Although I retired from my full-time NHS consultant post in Oxford on 30 September 2016, I have continued to engage in clinical and academic work. Anyone interested in my scholarly activities can view my Google Scholar profile. I edited the rehabilitation journal Clinical Rehabilitation from 1994 to 2021, and I continue to undertake some editorial work for the Editor-in-Chief, Professor Avril Drummond.
I refer to my own work, but I also extensively cite other publications. I, naturally, will refer to Clinical Rehabilitation, but I gain no benefit from that.
Although I write most of the content, I often draw on work published by others, questions asked of me, or other work-related events that spark my interest. For example, a blog post on “Multidisciplinary, interdisciplinary, or transdisciplinary?” was my response to an email, and another on “A model of patient-centred rehabilitation” was my interpretation of an article I read. I always indicate when material comes from other publications.
I also welcome contributions from others, which I will edit with the author’s agreement.
Relevant financial and other interests.
I, Derick Wade, am the owner of the site and cover all expenses. I do not receive any direct financial benefit, and there is little chance of receiving any indirect monetary payment. There is no advertising. When I mention any conference or other educational opportunity, it is because I am interested and believe it is worthwhile, and I am not paid or rewarded in any way.
My primary, open, and declared interest is to enhance the understanding of, knowledge about, and skills in delivering rehabilitation to patients. This is not a commercial website.
No organisation or person provides any financial or other supporting resources.
The only significant interest is that I will often refer to articles and other publications I have authored myself or with others. There is no financial gain, and I am not dependent on being cited.
Values and principles
The values that guide all content are:
- Respect for others always, acknowledging the presence and validity of differences;
- Justice and equity, ensuring fairness in the allocation of any resource and in allowing people to react to anything I say.
- Honesty and openness, not knowingly omitting relevant information or giving false information;
- Clarity in writing and presenting arguments or facts;
- Evidence is to be used when it is available and provided without bias.
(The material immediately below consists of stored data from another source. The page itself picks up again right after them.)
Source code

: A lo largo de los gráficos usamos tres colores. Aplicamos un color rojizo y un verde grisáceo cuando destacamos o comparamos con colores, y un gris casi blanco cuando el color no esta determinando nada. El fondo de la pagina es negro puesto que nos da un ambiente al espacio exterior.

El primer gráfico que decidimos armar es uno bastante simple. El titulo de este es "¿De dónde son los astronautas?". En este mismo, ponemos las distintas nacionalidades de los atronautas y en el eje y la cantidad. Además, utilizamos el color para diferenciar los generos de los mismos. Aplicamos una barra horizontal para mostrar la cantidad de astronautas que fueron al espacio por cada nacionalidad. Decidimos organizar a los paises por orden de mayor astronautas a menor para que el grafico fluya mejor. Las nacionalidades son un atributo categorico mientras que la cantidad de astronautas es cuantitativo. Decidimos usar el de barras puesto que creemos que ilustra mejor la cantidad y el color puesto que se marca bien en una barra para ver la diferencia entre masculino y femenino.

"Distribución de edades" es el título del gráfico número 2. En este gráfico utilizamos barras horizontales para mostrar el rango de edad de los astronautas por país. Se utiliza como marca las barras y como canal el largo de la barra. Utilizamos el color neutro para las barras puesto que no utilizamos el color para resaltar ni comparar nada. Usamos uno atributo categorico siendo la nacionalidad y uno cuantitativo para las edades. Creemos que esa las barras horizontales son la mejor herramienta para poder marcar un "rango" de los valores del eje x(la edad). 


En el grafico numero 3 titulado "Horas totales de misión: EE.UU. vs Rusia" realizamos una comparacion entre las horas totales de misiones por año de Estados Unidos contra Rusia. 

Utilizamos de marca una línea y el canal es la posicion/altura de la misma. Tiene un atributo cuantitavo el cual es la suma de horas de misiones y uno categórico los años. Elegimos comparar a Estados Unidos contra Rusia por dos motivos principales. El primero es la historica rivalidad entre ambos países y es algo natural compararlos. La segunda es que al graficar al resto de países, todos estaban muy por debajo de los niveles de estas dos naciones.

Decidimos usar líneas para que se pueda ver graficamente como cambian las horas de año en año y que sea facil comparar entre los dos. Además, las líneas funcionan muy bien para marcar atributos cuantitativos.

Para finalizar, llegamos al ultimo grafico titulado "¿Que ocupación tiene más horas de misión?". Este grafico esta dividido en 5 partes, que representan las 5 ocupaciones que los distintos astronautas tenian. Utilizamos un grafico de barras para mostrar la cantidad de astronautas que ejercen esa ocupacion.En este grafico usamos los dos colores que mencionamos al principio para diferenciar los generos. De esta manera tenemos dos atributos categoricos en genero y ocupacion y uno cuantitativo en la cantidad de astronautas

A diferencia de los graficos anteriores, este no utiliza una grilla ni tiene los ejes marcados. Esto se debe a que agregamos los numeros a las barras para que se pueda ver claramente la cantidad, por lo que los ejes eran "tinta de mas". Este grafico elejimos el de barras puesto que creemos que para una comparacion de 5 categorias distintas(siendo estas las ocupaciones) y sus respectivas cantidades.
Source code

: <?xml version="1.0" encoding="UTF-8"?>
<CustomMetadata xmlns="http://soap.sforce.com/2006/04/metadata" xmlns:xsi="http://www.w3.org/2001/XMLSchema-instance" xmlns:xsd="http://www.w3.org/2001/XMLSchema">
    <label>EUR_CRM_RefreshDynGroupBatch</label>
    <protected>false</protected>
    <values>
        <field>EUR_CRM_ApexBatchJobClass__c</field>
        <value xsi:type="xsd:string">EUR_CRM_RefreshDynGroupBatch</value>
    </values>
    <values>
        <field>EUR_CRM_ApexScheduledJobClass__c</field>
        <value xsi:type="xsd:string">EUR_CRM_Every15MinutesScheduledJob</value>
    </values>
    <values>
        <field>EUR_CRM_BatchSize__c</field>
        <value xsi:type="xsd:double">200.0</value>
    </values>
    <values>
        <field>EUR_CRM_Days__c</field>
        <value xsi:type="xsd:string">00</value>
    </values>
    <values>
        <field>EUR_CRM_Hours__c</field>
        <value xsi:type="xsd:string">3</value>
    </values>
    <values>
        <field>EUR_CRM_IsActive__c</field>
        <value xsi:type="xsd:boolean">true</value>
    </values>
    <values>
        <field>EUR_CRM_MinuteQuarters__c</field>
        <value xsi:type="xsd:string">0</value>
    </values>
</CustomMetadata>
The principles of rehabilitation that guide my writing are to:
- put the patient at the centre, not dominant but always the primary concern
- consider the patient in their context, especially their social relationships, their life narrative to this point, and the possible future narrative.
- avoid imposing professional views and jargon,
- acknowledge how much is unknown or uncertain,
- avoid presenting dogma and accepting or reinforcing stigma
- accept our twin professional responsibilities to individual patients and the population of patients
Personal aspiration
I aspire to foster a multi-professional, national rehabilitation association or college of patients and professionals. This would represent rehabilitation interests to the government, healthcare commissioners and providers, insurance companies and any other person or group. It would set standards for professionals’ rehabilitation knowledge, services, and clinical practice. It would develop a rehabilitation qualification for all professionals; currently, only doctors can do this.